When I was a kid, I spent an inordinate amount of time in the fields near my house looking for gnomes, hobbits, fairies and buried treasure. As the sun would set my focus shifted over to UFO’s, ghosts and explosions in the night. I never found any of those things in the night or the heat of the day, but the searching was so much fun. I think that’s a big reason why I find myself returning over and over again to David Lowery’s brilliant, wonderful and magical short film, “A Catalog of Anticipations.” Not only is it an excellent little film, something in it speaks to the inner child in me and not in the typical “someone-got-kicked-in-the-nuts” kind of way. Plus, it’s just plain cool.

Executed entirely (save a few frames if I’m not mistaken) through still shots, simple animation and voice-over narration, “A Catalog of Anticipations” tells the tale of a young girl who spends her day collecting odd artifacts in the area around her house. The hobby begins rather strangely as the girl finds a crusty old animal jawbone in a field. She takes it home, cleans it up and puts it on display. Soon the jawbone is joined by various bugs, butterflies and other natural oddities in a kind of mini-museum in her bedroom. Yet one day the girl finds something extraordinary and takes that home as well.
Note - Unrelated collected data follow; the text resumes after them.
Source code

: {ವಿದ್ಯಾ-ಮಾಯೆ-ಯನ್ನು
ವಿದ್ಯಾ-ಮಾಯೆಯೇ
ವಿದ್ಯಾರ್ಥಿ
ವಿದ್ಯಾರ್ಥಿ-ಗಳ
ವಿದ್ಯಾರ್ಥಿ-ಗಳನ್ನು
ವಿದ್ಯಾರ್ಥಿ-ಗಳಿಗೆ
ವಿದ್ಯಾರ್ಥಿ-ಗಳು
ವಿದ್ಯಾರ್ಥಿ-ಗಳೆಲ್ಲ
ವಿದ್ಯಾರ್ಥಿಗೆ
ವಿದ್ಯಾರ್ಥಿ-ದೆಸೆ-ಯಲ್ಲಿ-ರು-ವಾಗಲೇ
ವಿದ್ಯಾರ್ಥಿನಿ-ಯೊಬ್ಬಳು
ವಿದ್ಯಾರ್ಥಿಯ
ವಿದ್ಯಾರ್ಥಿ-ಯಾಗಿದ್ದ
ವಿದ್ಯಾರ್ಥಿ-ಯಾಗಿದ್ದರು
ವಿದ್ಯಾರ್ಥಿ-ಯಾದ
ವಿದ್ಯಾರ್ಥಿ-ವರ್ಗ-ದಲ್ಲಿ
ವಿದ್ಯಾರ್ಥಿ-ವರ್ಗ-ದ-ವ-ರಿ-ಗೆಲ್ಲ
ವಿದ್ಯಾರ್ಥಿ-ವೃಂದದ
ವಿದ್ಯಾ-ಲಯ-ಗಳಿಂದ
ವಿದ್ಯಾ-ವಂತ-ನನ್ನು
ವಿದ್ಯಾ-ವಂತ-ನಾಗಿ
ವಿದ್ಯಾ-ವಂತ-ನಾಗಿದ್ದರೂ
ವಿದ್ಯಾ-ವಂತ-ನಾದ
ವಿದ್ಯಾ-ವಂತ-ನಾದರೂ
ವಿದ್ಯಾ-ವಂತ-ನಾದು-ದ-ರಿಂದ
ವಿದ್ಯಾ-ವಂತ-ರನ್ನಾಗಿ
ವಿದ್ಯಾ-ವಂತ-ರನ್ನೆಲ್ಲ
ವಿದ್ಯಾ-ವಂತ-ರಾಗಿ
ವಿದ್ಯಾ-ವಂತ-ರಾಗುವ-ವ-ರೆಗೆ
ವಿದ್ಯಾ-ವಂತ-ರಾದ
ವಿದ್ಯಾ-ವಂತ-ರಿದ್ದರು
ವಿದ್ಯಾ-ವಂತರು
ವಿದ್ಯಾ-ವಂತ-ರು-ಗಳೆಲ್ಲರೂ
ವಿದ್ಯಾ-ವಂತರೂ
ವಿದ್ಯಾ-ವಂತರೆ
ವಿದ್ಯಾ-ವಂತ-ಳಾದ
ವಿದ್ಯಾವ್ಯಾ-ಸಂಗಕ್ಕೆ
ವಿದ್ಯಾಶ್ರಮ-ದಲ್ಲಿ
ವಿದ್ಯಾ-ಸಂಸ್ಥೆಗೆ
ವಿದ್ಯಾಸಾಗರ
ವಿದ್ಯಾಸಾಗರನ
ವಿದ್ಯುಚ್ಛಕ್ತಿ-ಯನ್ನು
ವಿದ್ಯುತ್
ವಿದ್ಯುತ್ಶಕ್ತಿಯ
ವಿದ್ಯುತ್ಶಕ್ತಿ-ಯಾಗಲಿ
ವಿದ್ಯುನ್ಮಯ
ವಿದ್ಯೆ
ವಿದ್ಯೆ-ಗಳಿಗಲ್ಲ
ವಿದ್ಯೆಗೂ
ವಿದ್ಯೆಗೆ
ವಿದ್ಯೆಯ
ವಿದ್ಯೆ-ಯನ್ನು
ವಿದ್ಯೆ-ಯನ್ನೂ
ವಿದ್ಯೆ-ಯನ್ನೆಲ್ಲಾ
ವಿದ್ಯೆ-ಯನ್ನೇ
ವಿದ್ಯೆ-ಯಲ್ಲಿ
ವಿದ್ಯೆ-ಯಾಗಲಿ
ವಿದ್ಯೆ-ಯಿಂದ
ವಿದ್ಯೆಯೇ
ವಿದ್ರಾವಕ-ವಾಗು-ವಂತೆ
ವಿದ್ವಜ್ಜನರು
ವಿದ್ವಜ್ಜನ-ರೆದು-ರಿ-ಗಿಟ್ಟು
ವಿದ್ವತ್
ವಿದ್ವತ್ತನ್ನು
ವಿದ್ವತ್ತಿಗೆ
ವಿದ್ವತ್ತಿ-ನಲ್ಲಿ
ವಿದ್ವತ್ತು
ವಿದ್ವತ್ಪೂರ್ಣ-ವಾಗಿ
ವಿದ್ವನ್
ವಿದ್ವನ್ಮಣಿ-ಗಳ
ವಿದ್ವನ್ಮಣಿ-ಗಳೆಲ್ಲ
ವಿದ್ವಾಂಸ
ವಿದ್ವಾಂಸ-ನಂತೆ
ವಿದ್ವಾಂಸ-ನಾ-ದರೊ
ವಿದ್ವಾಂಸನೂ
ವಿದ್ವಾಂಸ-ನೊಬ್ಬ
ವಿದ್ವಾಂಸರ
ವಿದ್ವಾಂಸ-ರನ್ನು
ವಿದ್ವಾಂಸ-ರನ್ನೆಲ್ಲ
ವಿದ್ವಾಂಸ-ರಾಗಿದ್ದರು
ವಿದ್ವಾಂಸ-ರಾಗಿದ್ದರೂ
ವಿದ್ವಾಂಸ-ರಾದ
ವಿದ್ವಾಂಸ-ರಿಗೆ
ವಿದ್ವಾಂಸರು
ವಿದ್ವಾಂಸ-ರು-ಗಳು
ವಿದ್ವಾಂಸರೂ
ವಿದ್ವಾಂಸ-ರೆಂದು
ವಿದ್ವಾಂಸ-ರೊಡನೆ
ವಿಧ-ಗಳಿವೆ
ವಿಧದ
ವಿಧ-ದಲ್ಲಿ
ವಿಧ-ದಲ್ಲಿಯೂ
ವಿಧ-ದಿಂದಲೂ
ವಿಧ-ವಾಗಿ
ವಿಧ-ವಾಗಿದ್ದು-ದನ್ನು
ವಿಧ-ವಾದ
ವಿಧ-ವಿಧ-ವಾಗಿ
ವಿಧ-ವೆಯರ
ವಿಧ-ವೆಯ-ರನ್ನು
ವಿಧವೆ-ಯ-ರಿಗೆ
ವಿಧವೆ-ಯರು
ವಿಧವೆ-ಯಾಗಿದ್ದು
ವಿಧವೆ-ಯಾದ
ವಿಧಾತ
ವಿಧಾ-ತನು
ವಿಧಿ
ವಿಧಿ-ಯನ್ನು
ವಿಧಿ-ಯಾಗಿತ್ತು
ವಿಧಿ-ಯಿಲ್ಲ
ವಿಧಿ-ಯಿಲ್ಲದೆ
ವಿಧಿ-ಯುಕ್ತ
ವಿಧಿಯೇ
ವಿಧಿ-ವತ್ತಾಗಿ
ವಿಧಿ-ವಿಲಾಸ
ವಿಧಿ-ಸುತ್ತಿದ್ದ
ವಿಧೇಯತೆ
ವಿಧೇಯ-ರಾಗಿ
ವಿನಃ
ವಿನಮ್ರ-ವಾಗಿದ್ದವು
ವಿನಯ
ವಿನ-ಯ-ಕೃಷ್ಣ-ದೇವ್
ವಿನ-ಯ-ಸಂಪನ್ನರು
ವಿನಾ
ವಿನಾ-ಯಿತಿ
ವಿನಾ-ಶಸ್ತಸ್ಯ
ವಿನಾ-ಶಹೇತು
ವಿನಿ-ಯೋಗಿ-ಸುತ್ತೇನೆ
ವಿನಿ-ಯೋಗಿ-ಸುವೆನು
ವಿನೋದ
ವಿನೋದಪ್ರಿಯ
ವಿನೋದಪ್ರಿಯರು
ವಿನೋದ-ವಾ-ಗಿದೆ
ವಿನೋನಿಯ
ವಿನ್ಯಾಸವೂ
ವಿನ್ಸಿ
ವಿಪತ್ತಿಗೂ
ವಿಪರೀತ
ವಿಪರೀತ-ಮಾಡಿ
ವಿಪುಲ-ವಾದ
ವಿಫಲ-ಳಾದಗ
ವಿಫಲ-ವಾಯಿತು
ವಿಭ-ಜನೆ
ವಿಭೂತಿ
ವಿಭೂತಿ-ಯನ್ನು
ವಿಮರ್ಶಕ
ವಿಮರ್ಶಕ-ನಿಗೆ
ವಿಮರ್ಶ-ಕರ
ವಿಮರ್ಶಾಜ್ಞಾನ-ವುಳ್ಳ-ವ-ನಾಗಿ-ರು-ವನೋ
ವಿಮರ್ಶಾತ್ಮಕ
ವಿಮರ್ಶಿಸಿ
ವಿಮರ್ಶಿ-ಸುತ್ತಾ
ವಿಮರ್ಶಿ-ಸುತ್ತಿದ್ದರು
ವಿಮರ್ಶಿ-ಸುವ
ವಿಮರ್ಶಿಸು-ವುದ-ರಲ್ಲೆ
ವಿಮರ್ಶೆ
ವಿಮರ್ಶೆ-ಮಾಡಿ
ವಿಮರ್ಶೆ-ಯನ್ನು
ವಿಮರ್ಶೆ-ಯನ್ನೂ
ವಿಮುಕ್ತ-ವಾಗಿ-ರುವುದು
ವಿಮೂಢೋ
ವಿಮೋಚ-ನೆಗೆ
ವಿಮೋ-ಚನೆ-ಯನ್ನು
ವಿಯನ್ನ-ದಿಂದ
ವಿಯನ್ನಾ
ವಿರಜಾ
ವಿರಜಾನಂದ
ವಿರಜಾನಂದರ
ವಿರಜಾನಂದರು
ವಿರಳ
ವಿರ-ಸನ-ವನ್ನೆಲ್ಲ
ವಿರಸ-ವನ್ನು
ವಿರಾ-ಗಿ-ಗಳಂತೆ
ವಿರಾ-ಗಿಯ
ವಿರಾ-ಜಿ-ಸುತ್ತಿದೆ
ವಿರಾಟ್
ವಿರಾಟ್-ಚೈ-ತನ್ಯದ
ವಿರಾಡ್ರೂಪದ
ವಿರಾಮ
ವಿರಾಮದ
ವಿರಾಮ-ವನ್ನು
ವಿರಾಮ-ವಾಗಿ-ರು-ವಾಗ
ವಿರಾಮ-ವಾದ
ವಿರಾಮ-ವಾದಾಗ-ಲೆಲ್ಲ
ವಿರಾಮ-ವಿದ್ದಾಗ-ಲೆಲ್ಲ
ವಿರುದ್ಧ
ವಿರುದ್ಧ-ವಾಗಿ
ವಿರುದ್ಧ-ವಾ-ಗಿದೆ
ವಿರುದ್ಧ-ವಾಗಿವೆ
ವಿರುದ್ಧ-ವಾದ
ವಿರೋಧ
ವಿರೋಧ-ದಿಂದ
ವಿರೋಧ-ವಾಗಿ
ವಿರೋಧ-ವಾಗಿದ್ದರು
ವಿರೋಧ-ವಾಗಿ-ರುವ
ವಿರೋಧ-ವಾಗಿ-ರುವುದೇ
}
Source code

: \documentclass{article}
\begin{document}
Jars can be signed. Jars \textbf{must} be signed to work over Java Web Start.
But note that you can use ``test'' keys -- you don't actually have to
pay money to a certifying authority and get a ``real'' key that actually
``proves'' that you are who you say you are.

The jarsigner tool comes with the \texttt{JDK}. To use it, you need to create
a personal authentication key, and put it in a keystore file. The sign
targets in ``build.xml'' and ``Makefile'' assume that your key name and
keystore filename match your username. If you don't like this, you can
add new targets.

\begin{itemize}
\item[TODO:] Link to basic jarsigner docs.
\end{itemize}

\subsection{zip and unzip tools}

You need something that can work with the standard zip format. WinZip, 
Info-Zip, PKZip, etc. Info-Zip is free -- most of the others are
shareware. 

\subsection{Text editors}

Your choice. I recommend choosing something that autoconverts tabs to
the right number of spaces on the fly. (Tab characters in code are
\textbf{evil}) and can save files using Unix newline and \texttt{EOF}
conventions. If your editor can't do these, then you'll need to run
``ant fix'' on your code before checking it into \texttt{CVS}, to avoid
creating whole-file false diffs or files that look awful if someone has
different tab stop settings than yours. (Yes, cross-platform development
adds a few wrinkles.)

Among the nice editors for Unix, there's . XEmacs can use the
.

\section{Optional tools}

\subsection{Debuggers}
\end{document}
Nope. I will not tell you what she finds but it’s simply amazing as is Lowery’s film. I can honestly say it’s one of the best shorts I’ve ever seen and, in fact, it’s kind of a big, fantasy driven idea ala “Pan’s Labyrinth” but done on a micro-budget. Lowery succeeds in telling this story through very conservative means highlighted by excellent sound effects and fascinating animation. The photography is also incredible and not a shot is wasted.

Lowery has not only made a great film (at any length), he’s put one of the most valuable lessons in indie/small budget filmmaking into action: keep it simple and tell a great story. There’s also several layers to “A Catalog of Anticipations” as the film manages to be whimsical yet creepy, organic yet tightly constructed…imaginative yet realistic. I could go on and on about this gem of a film but then I might give something away. Instead I encourage you to seek the film out and prepare to be floored.